Objective: To describe the frequency, clinical profile and treatment of patients with
urolithiasis in the Pediatric Nephrology Department of a public state
hospital in Rio de Janeiro, Brazil.Methods: Retrospective study. Data from pediatric patients (age: 1 month - 18 years)
with urolithiasis admitted between January/2012 and December/2014 were
reviewed from hospital charts. The studied variables were: demographic and
anthropometric data, clinical status, family history of urolithiasis,
urinary tract infection and use of lithogenic drugs, diagnostic procedures,
associated abnormalities, metabolic disorders, treatment and recurrence.Results: The frequency of urolithiasis was 13.6%. Main characteristics of the
patients: male gender, white race, eutrophy, aged between 5 and 10 years,
family history of urolithiasis, previous urinary infection and spontaneous
stone passage. Abdominal and flank pain and macroscopic hematuria were the
most common complaints. The most frequent metabolic disorders were
hypercalciuria, hyperuricosuria and hypocitraturia. Hypocitraturia was
associated with previous urinary infection (p=0.004). Abdomen/urinary tract
ultrasonography was the most commonly used diagnostic test.
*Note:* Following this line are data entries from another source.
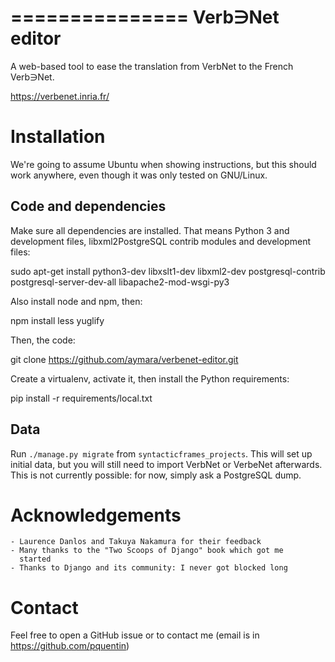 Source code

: ===============
Verb∋Net editor
===============

A web-based tool to ease the translation from VerbNet to the French Verb∋Net.

https://verbenet.inria.fr/

Installation
============

We're going to assume Ubuntu when showing instructions, but this
should work anywhere, even though it was only tested on GNU/Linux.

Code and dependencies
--------------------

Make sure all dependencies are installed. That means Python 3 and
development files, libxml2PostgreSQL contrib modules and development files: 

  sudo apt-get install python3-dev libxslt1-dev libxml2-dev postgresql-contrib postgresql-server-dev-all libapache2-mod-wsgi-py3

Also install node and npm, then:

  npm install less yuglify

Then, the code:

  git clone https://github.com/aymara/verbenet-editor.git

Create a virtualenv, activate it, then install the Python
requirements:

  pip install -r requirements/local.txt

Data
----

Run `./manage.py migrate` from `syntacticframes_projects`. This will
set up initial data, but you will still need to import VerbNet or
VerbeNet afterwards. This is not currently possible: for now, simply
ask a PostgreSQL dump.

Acknowledgements
================

    - Laurence Danlos and Takuya Nakamura for their feedback
    - Many thanks to the "Two Scoops of Django" book which got me
      started
    - Thanks to Django and its community: I never got blocked long

Contact
=======

Feel free to open a GitHub issue or to contact me
(email is in https://github.com/pquentin)
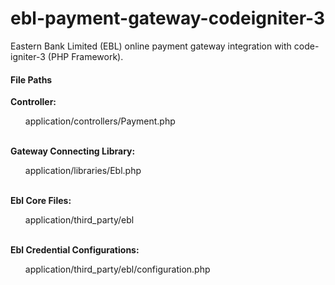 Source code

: # ebl-payment-gateway-codeigniter-3
Eastern Bank Limited (EBL) online payment gateway integration with code-igniter-3 (PHP Framework).

<h4>File Paths</h4>
<b>Controller:</b> <ul>application/controllers/Payment.php</ul></br>
<b>Gateway Connecting Library:</b> <ul>application/libraries/Ebl.php</ul></br>
<b>Ebl Core Files:</b> <ul>application/third_party/ebl</ul></br>
<b>Ebl Credential Configurations:</b> <ul>application/third_party/ebl/configuration.php</ul>
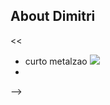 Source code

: ## About Dimitri

<<

- curto metalzao
  <img src="ttps://th.bing.com/th/id/R.84be48ca213f55c3233da03697535260?rik=3pZSlqIw6OpdDw&pid=ImgRaw&r=0">
- 
-->
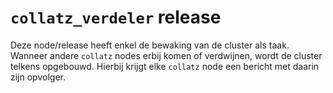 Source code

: # `collatz_verdeler` release

Deze node/release heeft enkel de bewaking van de cluster als taak.
Wanneer andere `collatz` nodes erbij komen of verdwijnen, wordt
de cluster telkens opgebouwd. Hierbij krijgt elke `collatz` node 
een bericht met daarin zijn opvolger.
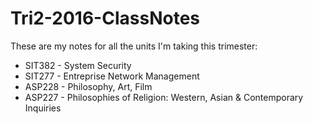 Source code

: # Tri2-2016-ClassNotes
These are my notes for all the units I'm taking this trimester: 

+ SIT382 - System Security 
+ SIT277 - Entreprise Network Management 
+ ASP228 - Philosophy, Art, Film 
+ ASP227 - Philosophies of Religion: Western, Asian & Contemporary Inquiries


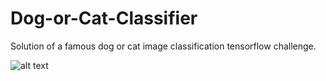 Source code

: # Dog-or-Cat-Classifier
Solution of a famous dog or cat image classification tensorflow challenge.

![alt text](https://i.hizliresim.com/Ent7iq.png) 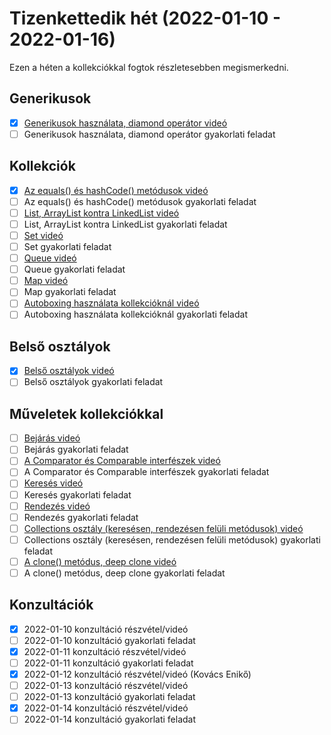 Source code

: # Tizenkettedik hét (2022-01-10 - 2022-01-16)

Ezen a héten a kollekciókkal fogtok részletesebben megismerkedni.

## Generikusok

* [x] [Generikusok használata, diamond operátor videó](https://e-learning.training360.com/courses/take/java-se-halado-koll/lessons/10769614-generikusok-hasznalata-diamond-operator)
* [ ] Generikusok használata, diamond operátor gyakorlati feladat

## Kollekciók

* [x] [Az equals() és hashCode() metódusok videó](https://e-learning.training360.com/courses/take/java-se-halado-koll/lessons/10769615-az-equals-es-hashcode-metodusok)
* [ ] Az equals() és hashCode() metódusok gyakorlati feladat
* [ ] [List, ArrayList kontra LinkedList videó](https://e-learning.training360.com/courses/take/java-se-halado-koll/lessons/10769616-list-arraylist-kontra-linkedlist)
* [ ] List, ArrayList kontra LinkedList gyakorlati feladat
* [ ] [Set videó](https://e-learning.training360.com/courses/take/java-se-halado-koll/lessons/10769617-set)
* [ ] Set gyakorlati feladat
* [ ] [Queue videó](https://e-learning.training360.com/courses/take/java-se-halado-koll/lessons/10769618-queue)
* [ ] Queue gyakorlati feladat
* [ ] [Map videó](https://e-learning.training360.com/courses/take/java-se-halado-koll/lessons/10769620-map)
* [ ] Map gyakorlati feladat
* [ ] [Autoboxing használata kollekcióknál videó](https://e-learning.training360.com/courses/take/java-se-halado-koll/lessons/10769619-autoboxing-hasznalata-kollekcioknal)
* [ ] Autoboxing használata kollekcióknál gyakorlati feladat

## Belső osztályok

* [x] [Belső osztályok videó](https://e-learning.training360.com/courses/take/java-se-halado-koll/lessons/29778400-belso-osztalyok)
* [ ] Belső osztályok gyakorlati feladat

## Műveletek kollekciókkal

* [ ] [Bejárás videó](https://e-learning.training360.com/courses/take/java-se-halado-koll/lessons/10769621-bejaras)
* [ ] Bejárás gyakorlati feladat
* [ ] [A Comparator és Comparable interfészek videó](https://e-learning.training360.com/courses/take/java-se-halado-koll/lessons/10769622-a-comparator-es-comparable-interfeszek)
* [ ] A Comparator és Comparable interfészek gyakorlati feladat
* [ ] [Keresés videó](https://e-learning.training360.com/courses/take/java-se-halado-koll/lessons/10769623-kereses)
* [ ] Keresés gyakorlati feladat
* [ ] [Rendezés videó](https://e-learning.training360.com/courses/take/java-se-halado-koll/lessons/10769624-rendezes)
* [ ] Rendezés gyakorlati feladat
* [ ] [Collections osztály (keresésen, rendezésen felüli metódusok) videó](https://e-learning.training360.com/courses/take/java-se-halado-koll/lessons/10769625-collections-osztaly-keresesen-rendezesen-feluli-metodusok)
* [ ] Collections osztály (keresésen, rendezésen felüli metódusok) gyakorlati feladat
* [ ] [A clone() metódus, deep clone videó](https://e-learning.training360.com/courses/take/java-se-halado-koll/lessons/10769626-a-clone-metodus-deep-clone)
* [ ] A clone() metódus, deep clone gyakorlati feladat

## Konzultációk

* [x] 2022-01-10 konzultáció részvétel/videó
* [ ] 2022-01-10 konzultáció gyakorlati feladat
* [x] 2022-01-11 konzultáció részvétel/videó
* [ ] 2022-01-11 konzultáció gyakorlati feladat
* [x] 2022-01-12 konzultáció részvétel/videó (Kovács Enikő)
* [ ] 2022-01-13 konzultáció részvétel/videó
* [ ] 2022-01-13 konzultáció gyakorlati feladat
* [x] 2022-01-14 konzultáció részvétel/videó
* [ ] 2022-01-14 konzultáció gyakorlati feladat
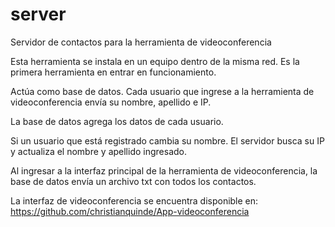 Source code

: # server
Servidor de contactos para la herramienta de videoconferencia

Esta herramienta se instala en un equipo dentro de la misma red. Es la primera herramienta en entrar en funcionamiento.

Actúa como base de datos. Cada usuario que ingrese a la herramienta de videoconferencia envía su nombre, apellido e IP.

La base de datos agrega los datos de cada usuario. 

Si un usuario que está registrado cambia su nombre. El servidor busca su IP y actualiza el nombre y apellido ingresado.

Al ingresar a la interfaz principal de la herramienta de videoconferencia, la base de datos envía un archivo txt con todos los contactos.

La interfaz de videoconferencia se encuentra disponible en: https://github.com/christianquinde/App-videoconferencia
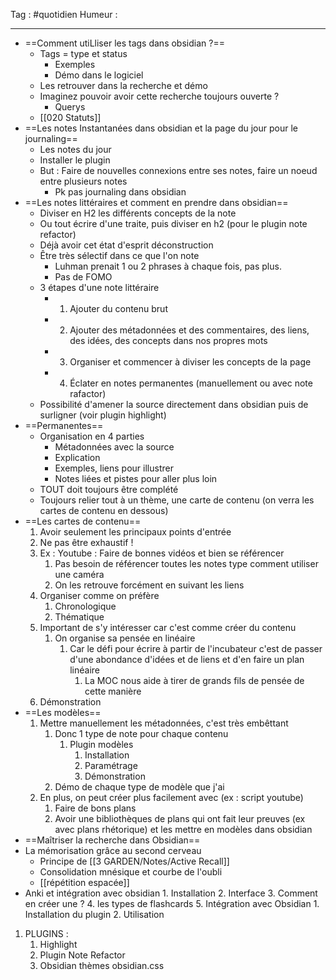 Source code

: Tag : #quotidien 
Humeur : 
***

- ==Comment utiLliser les tags dans obsidian ?==
	- Tags = type et status
		- Exemples
		- Démo dans le logiciel
	- Les retrouver dans la recherche et démo
	- Imaginez pouvoir avoir cette recherche toujours ouverte ?
		- Querys
	- [[020 Statuts]]
- ==Les notes Instantanées dans obsidian et la page du jour pour le journaling==
	- Les notes du jour
	- Installer le plugin
	- But : Faire de nouvelles connexions entre ses notes, faire un noeud entre plusieurs notes
		- Pk pas journaling dans obsidian
- ==Les notes littéraires et comment en prendre dans obsidian==
	- Diviser en H2 les différents concepts de la note
	- Ou tout écrire d'une traite, puis diviser en h2 (pour le plugin note refactor)
	- Déjà avoir cet état d'esprit déconstruction
	- Être très sélectif dans ce que l'on note 
		- Luhman prenait 1 ou 2 phrases à chaque fois, pas plus.
		- Pas de FOMO
	- 3 étapes d'une note littéraire
		- 1. Ajouter du contenu brut
		- 2. Ajouter des métadonnées et des commentaires, des liens, des idées, des concepts dans nos propres mots
		- 3. Organiser et commencer à diviser les concepts de la page
		- 4. Éclater en notes permanentes (manuellement ou avec note rafactor)
	- Possibilité d'amener la source directement dans obsidian puis de surligner (voir plugin highlight)
- ==Permanentes==	
	- Organisation en 4 parties
		- Métadonnées avec la source
		- Explication
		- Exemples, liens pour illustrer
		- Notes liées et pistes pour aller plus loin
	- TOUT doit toujours être complété
	- Toujours relier tout à un thème, une carte de contenu (on verra les cartes de contenu en dessous)
- ==Les cartes de contenu==
	1.	Avoir seulement les principaux points d'entrée
	2.	Ne pas être exhaustif ! 
	3.	Ex : Youtube : Faire de bonnes vidéos et bien se référencer
		1.	Pas besoin de référencer toutes les notes type comment utiliser une caméra
		2.	On les retrouve forcément en suivant les liens
	4.	Organiser comme on préfère
		1.	Chronologique
		2.	Thématique
	5.	Important de s'y intéresser car c'est comme créer du contenu 
		1.	On organise sa pensée en linéaire
			1.	Car le défi pour écrire à partir de l'incubateur c'est de passer d'une abondance d'idées et de liens et d'en faire un plan linéaire
				1.	La MOC nous aide à tirer de grands fils de pensée de cette manière
	6.	Démonstration 
- ==Les modèles==
	1.	Mettre manuellement les métadonnées, c'est très embêttant
		1.	Donc 1 type de note pour chaque contenu
			1.	Plugin modèles 
				1.	Installation
				2.	Paramétrage
				3.	Démonstration
		2.	Démo de chaque type de modèle que j'ai
	2.	En plus, on peut créer plus facilement avec (ex : script youtube)
		1.	Faire de bons plans
		2.	Avoir une bibliothèques de plans qui ont fait leur preuves (ex avec plans rhétorique) et les mettre en modèles dans obsidian
- ==Maîtriser la recherche dans Obsidian==
- La mémorisation grâce au second cerveau	
	- Principe de [[3 GARDEN/Notes/Active Recall]]
	- Consolidation mnésique et courbe de l'oubli
	- [[répétition espacée]]
- Anki et intégration avec obsidian
		1.	Installation
		2.	Interface
		3.	Comment en créer une ?
		4.	les types de flashcards
	5.	Intégration avec Obsidian
		1.	Installation du plugin
		2. Utilisation
1. PLUGINS : 
	1. Highlight
	2. Plugin Note Refactor
	3. Obsidian thèmes obsidian.css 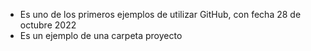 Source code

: - Es uno de los primeros ejemplos de utilizar GitHub, con fecha 28 de octubre 2022
- Es un ejemplo de una carpeta proyecto
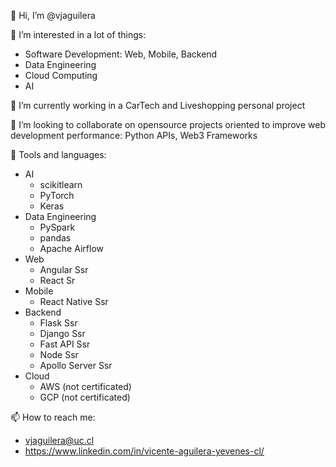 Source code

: 👋 Hi, I’m @vjaguilera

👀 I’m interested in a lot of things:
- Software Development: Web, Mobile, Backend
- Data Engineering
- Cloud Computing
- AI

🌱 I’m currently working in a CarTech and Liveshopping personal project

💞️ I’m looking to collaborate on opensource projects oriented to improve web development performance: Python APIs, Web3 Frameworks

🔨 Tools and languages:
- AI
  - scikitlearn
  - PyTorch
  - Keras
- Data Engineering
  - PySpark
  - pandas
  - Apache Airflow
- Web
  - Angular Ssr
  - React Sr
- Mobile
  - React Native Ssr
- Backend
  - Flask Ssr
  - Django Ssr
  - Fast API Ssr
  - Node Ssr
  - Apollo Server Ssr
- Cloud
  - AWS (not certificated)
  - GCP (not certificated)

📫 How to reach me:
- vjaguilera@uc.cl
- https://www.linkedin.com/in/vicente-aguilera-yevenes-cl/

<!---
vjaguilera/vjaguilera is a ✨ special ✨ repository because its `README.md` (this file) appears on your GitHub profile.
You can click the Preview link to take a look at your changes.
--->
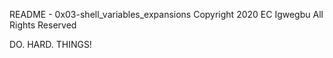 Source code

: README - 0x03-shell_variables_expansions
Copyright 2020 EC Igwegbu All Rights Reserved

DO. HARD. THINGS!
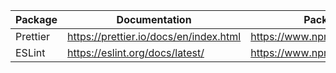 | Package | Documentation | Package Manager |
| ------ | ------ | ------ |
| Prettier | https://prettier.io/docs/en/index.html | https://www.npmjs.com/package/prettier |
| ESLint   | https://eslint.org/docs/latest/        | https://www.npmjs.com/package/eslint   |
Hydronephrosis
occurred in 54.4% of the cases, 81.1% of the stones were in the kidneys, and
bilateral stones were associated to a family history of urolithiasis
(p=0.030). Recurrence rate was 29.3% (most patients had a metabolic
disorder). In 12.3%, the patients underwent lithotripsy, 24.5% were
surgically treated (mainly pyelolithotomy), and only 7.6% had their stones
analyzed (calcium oxalate was the main finding in the examined stones).Conclusions: The frequency of urolithiasis in these pediatric patients was similar to
that reported by the literature. A metabolic evaluation is required and the
composition of stones should be better evaluated.